Ton balıklarına göre daha az cıva içeren aşağıdaki deniz ürünlerini haftada bir veya iki kez yiyebilirsiniz:
Hamsi
Kedi balığı
Orfoz
Somon
Karides
Can merhaba; bugün markette karşıma çıktı sanırım oda senin yazının başlığını okuduktan sonra bilinç altıma yerleşmiş gördüm elim uzandı sonra dedim boşver kesin sıkıntısı vardır. Eve geldim yazıyı okudum ikide almamışım. 🙂 Yazı için teşekkürler oldukça bilgilendirici oldu benim için.
Merhaba. Dikkatli bir okuyucu olduğun için algın fazlasıyla açık hocam. Ton balığı yazısının dikkatinden kaçması imkansızdı zaten. Çevrendekilere de ton balığının zararlarını anlatırsan ”kelebek etkisi” yaratmış oluruz. 🙂
Birçok uzman yenilir diyor. Siz yanılıyor olmayasınız?
Algı operasyonu için para verilmediğini nereden bilebiliriz? Tabii ki uzmanları dinleyeceğiz. Fakat her şeyin en doğrusunu ve en iyisini onlar biliyor diye bir şey yok.
insan beşer, kuldur şaşar…
referanssız yazı paylaşmayın, ekşiden çalıntı olmuş.
Bu yazı Ekşi’den alıntı ya da sizin tabirinizle çalıntı değil. Öyle olsa arama motorları kopya içeriği üst sıralarda çıkarmaz…. Bu yazı gayet üst sıralarda kaliteli – özgün olarak puanlandırılmış durumda…
Yabancı kaynaklar taranarak derlenen bu yazı ile onların oluşturduğu yazı benzer sayfalardan Türkçeye kazandırılmış olabilir.
Arama motorlarında “Damages of ton fish” yazarsanız birçok kaynak göreceksiniz. Kaynağım o siteler…
Hocam çok teşekkürler. Üniversite öğrencisiyim. Son zamanlarda ton balığını sık tüketiyordum. Fabrikasyon olan her gıdadan uzak durmaya çalışıyorum aslında. Ton balığı içinde “dur şunu bi araştırayım” dedim. Yazınıza rastladım. Artık ton balığı tüketeceğimi pek sanmıyorum.
Rica ederim. Aydınlanma yaşattıysam ne mutlu bana…
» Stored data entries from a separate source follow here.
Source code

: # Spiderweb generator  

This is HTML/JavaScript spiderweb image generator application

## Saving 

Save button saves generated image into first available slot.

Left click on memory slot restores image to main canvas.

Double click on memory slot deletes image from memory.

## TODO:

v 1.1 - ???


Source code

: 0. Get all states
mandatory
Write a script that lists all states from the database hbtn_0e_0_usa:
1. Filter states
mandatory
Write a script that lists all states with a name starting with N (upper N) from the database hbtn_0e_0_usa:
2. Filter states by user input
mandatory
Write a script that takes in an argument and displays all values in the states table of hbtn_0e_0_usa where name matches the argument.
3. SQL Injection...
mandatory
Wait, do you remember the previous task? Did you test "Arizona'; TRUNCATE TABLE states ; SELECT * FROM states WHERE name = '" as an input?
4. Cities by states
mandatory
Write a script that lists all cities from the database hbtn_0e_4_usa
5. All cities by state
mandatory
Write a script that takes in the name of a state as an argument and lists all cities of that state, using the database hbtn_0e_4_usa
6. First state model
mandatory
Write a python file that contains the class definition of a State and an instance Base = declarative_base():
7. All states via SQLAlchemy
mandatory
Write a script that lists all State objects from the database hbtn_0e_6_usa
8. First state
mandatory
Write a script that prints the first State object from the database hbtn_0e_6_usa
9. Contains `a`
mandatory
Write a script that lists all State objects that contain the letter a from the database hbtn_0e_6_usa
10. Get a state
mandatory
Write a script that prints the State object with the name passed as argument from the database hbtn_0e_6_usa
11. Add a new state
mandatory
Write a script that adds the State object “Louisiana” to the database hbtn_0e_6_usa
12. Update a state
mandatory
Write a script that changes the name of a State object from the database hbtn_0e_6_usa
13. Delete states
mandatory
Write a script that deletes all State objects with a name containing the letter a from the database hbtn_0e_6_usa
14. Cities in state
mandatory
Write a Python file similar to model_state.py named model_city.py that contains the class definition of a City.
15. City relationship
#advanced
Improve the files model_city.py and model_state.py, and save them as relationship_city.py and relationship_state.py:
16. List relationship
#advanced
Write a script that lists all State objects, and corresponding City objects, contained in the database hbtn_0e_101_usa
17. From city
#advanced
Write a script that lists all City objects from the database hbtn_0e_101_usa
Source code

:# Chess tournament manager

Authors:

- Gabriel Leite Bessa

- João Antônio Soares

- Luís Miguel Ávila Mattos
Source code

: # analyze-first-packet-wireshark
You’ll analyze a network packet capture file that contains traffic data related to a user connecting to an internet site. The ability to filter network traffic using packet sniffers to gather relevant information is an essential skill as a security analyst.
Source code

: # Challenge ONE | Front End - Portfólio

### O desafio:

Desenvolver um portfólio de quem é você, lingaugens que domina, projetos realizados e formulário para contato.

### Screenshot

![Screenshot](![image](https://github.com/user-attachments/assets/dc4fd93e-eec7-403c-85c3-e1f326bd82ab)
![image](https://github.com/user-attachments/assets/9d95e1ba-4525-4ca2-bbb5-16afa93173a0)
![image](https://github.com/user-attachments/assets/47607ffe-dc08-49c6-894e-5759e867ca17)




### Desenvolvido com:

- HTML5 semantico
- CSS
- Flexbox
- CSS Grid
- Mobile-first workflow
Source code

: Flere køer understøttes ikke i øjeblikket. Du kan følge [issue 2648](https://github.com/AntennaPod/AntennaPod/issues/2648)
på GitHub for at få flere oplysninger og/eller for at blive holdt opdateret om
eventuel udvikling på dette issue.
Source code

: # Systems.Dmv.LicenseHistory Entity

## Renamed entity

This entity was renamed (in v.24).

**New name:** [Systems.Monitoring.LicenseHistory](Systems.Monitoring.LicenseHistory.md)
“Damages of ton fish” diye bir tabirin kullanılabildiği seviyedeki İngilizce bilginiz ile mi elde ettiniz bütün bu bilgileri? Yazınızda ülkemizdeki konserve ton balıklarının büyük kısmının Skipjack türünde olduğunu neden belirtmediniz? Dünya’nın en kirli denizlerinden birinde avlanan hamsi balığını hangi bilimsel veriye dayanarak tavsiye etttiniz? Ağır metal deyince aklınıza sadece cıva mı geliyor?
Öncelikle Selçuk bey sizin tarzınızda yorumların sıklıkla gelmeye başladığını görüyorum. Şirketler karşı savunmaya geçti diye düşünüyor insan??? Panik yapmayın. Şahsen ton balığını tüketiyorum. Benim amacım kötülemek değil bilinç kazandırmak.
Ben Su Ürünleri mezunuyum. Türkiye’nin bir numaralı firmasında staj yaptım. Birçok balık yetiştiricilik alanı-çiftliği gördüm. İlgili dersleri aldım. Balık anatomisi, Kimya, Mikrobiyoloji, Avcılık, Yetiştiricilik bu yazı için gerekli altyapıya sahibim.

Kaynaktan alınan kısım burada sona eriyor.